[Plain-text document sources]

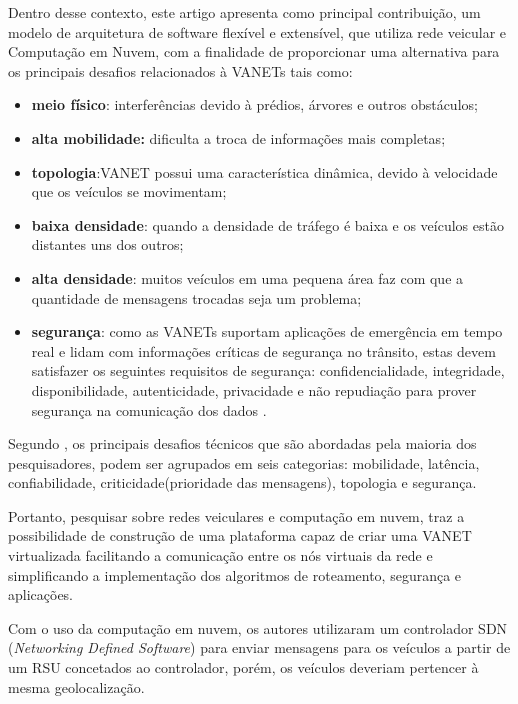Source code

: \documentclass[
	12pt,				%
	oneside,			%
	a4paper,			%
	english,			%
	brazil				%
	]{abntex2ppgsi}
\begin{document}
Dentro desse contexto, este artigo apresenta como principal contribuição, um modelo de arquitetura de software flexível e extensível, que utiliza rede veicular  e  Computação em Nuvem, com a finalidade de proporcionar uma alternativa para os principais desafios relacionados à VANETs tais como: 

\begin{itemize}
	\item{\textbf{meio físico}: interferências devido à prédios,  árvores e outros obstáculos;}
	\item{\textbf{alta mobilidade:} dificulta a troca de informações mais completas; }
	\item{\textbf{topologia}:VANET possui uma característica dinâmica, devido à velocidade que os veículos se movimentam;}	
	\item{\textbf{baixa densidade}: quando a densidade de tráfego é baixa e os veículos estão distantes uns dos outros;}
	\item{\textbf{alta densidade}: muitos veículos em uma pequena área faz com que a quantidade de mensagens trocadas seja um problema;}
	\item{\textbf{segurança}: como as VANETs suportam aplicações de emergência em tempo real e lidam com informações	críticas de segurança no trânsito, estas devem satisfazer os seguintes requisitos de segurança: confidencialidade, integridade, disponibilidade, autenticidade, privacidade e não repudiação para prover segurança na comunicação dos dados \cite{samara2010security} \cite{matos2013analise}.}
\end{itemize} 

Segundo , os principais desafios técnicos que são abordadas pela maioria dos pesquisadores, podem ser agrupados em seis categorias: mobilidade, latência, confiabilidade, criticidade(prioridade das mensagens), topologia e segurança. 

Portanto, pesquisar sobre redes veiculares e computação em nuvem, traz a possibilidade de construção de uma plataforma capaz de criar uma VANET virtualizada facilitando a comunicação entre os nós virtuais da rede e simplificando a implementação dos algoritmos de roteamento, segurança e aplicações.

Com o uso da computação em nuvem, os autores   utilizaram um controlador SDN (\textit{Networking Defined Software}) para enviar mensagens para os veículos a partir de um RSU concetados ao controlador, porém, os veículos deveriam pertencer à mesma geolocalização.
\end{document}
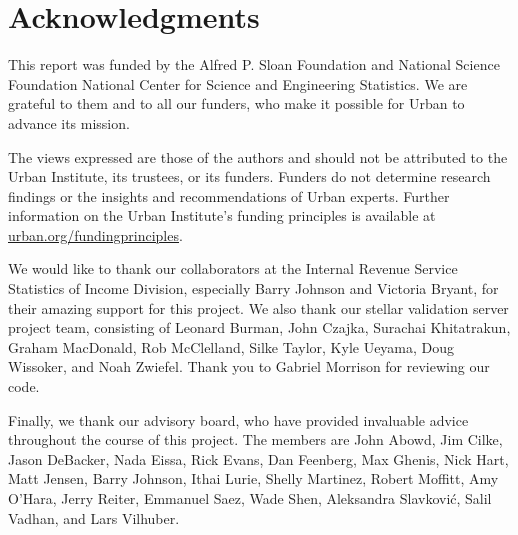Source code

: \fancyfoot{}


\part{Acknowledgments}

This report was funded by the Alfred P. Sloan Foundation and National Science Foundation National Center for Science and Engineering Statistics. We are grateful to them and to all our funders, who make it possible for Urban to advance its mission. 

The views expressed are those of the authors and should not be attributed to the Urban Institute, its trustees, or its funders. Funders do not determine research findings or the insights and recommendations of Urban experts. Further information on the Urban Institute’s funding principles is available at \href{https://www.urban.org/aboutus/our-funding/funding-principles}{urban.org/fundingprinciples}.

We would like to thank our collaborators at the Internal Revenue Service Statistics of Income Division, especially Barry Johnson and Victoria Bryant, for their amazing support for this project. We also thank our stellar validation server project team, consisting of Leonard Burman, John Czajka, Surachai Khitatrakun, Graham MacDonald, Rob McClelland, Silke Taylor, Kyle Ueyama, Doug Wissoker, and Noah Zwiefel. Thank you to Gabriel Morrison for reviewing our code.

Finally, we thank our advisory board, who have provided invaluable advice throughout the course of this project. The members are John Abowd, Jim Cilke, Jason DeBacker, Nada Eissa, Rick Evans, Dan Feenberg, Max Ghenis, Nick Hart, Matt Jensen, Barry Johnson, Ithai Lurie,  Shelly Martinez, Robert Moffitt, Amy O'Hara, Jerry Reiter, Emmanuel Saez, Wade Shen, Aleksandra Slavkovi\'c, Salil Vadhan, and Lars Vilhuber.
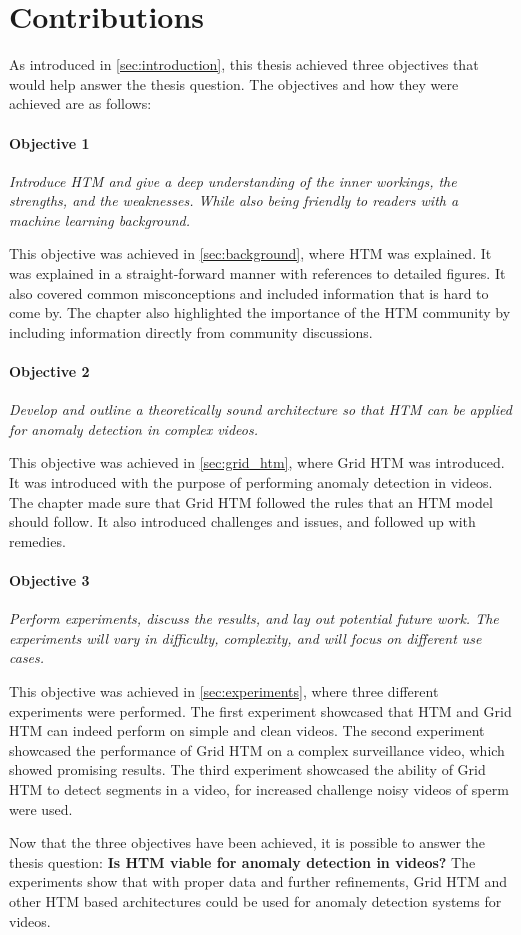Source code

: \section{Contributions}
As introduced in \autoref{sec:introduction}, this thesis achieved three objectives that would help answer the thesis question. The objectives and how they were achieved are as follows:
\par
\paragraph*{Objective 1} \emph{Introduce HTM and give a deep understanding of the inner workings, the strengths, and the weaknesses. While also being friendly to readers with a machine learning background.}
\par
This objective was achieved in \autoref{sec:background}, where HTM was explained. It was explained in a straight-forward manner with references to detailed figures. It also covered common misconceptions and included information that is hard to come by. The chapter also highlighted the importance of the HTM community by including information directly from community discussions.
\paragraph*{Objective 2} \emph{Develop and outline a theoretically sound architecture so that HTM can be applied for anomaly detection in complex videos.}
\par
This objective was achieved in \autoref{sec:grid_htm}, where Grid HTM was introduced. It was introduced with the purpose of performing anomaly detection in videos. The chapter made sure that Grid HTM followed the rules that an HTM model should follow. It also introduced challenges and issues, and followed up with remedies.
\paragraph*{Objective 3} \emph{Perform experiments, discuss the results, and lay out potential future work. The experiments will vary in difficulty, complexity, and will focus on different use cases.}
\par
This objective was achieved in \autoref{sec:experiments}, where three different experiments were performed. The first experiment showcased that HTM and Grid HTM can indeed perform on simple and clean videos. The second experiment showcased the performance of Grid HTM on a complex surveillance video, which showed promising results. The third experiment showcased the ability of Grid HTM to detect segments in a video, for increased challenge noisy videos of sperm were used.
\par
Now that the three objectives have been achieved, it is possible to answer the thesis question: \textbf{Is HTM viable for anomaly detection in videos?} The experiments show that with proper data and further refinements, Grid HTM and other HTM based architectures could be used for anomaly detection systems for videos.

Task instructions:
For the data shown above, give the number of lines where the word "John" appears, and nothing else.

Response to the exercise:
2